Sam los acompañó, ansioso de aventuras.

Se fueron andando por el banco del riachuelo, hasta llegar a un sendero que conducía hasta la granja del viejo Jorgen.

Jim la condujo de la mano hasta las cercanías de la casa. Beth lo miraba con preocupación.

– ¿Estás seguro de que quieres ir por ese camino, Jim?

– Es tiempo de dejar descansar a los fantasmas, Beth.

– Si tú lo dices -murmuró poco convencida.

Sabía que Jorgen había muerto hacía muchos años, en el incendio que había destruido su casa. Un final muy apropiado para un hombre que había convertido la vida de su nieto en un infierno.

– No dejó testamento -comentó Jim secamente-. Poco después de su muerte, me notificaron que era el único heredero. Al parecer mi madre había muerto a causa de una sobredosis, así que me convertí en dueño de la propiedad. Una ironía, ¿no te parece?

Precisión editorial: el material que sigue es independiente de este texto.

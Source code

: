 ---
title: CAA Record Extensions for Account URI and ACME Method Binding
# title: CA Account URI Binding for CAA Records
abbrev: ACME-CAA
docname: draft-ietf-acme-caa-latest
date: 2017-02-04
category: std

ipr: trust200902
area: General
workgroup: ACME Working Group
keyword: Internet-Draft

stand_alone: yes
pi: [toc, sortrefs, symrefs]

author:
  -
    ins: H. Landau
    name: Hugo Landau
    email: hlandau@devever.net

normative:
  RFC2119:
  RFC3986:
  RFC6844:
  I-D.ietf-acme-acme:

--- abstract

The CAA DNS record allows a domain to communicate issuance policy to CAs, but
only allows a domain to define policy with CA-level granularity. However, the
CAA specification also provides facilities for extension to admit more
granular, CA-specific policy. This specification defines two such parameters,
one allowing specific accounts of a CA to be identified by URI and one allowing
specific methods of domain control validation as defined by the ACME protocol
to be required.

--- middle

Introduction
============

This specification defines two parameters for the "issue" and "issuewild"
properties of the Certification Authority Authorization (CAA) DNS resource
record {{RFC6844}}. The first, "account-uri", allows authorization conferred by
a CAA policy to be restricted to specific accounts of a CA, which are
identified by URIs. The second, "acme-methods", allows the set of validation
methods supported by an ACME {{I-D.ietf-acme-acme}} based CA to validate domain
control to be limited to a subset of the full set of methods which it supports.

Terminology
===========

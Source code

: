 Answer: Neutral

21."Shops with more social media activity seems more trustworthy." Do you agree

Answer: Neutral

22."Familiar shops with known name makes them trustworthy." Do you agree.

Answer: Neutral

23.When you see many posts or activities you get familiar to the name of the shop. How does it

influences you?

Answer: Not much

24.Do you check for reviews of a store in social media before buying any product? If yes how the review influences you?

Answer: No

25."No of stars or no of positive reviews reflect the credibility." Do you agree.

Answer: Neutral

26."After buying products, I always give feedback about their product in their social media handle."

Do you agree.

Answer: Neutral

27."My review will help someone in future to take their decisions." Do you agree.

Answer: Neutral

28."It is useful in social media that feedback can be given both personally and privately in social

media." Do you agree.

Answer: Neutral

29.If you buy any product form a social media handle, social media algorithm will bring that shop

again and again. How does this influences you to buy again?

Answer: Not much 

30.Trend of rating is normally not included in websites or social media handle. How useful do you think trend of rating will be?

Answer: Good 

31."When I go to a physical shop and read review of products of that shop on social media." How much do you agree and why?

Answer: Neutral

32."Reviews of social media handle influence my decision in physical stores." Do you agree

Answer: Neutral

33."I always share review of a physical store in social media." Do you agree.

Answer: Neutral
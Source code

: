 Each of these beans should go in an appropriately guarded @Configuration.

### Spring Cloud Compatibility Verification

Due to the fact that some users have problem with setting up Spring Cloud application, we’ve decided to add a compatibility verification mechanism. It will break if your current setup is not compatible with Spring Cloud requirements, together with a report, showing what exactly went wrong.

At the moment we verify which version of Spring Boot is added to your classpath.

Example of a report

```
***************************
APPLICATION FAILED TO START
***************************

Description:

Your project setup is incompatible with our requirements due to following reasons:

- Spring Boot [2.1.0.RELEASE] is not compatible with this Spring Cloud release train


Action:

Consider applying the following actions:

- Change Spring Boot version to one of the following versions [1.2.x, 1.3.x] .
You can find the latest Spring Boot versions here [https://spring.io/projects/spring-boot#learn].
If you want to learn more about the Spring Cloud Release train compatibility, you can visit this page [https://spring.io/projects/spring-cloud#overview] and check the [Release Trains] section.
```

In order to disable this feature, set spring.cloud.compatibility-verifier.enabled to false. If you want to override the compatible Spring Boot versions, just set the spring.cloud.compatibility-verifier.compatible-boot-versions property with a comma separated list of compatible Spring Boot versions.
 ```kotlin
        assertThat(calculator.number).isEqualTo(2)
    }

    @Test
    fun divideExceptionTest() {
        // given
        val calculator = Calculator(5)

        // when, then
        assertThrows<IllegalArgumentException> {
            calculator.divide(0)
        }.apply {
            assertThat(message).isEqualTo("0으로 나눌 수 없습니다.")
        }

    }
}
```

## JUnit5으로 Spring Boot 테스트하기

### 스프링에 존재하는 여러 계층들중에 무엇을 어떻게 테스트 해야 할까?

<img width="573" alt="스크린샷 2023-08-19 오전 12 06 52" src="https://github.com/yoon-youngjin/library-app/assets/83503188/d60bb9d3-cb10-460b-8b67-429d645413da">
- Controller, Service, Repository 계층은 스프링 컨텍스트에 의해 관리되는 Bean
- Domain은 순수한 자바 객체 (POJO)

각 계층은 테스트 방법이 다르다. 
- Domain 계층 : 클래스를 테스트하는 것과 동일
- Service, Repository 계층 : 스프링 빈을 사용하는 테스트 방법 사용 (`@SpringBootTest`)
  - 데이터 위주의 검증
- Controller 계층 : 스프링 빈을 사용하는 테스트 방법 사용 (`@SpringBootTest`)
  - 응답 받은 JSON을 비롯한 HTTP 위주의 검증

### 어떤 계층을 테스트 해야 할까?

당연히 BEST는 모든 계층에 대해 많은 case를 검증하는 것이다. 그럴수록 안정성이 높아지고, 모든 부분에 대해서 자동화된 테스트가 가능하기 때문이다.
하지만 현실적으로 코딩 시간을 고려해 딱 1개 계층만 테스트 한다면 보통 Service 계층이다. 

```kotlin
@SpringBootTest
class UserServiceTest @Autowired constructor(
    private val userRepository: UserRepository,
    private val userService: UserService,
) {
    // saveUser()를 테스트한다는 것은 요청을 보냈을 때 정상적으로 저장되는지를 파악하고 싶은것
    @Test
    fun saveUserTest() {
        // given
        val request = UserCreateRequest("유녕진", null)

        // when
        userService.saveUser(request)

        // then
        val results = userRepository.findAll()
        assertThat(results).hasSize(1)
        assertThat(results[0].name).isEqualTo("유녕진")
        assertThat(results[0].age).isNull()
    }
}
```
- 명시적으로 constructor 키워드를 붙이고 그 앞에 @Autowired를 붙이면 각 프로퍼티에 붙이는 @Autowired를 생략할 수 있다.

– ¿Intentaste alguna vez encontrar a tu madre?

– Yo formaba parte del mundo del que ella quiso huir.

Beth denegó con la cabeza.

– No sé cómo pudo haber hecho eso.

– Jorgen se pasó toda la vida diciendo que mi madre debió haber sido hombre. El quería un hijo varón. Así que ella le dio uno. Si estaba tomando drogas, lo más probable es que no estuviera muy equilibrada -dijo encogiéndose de hombros.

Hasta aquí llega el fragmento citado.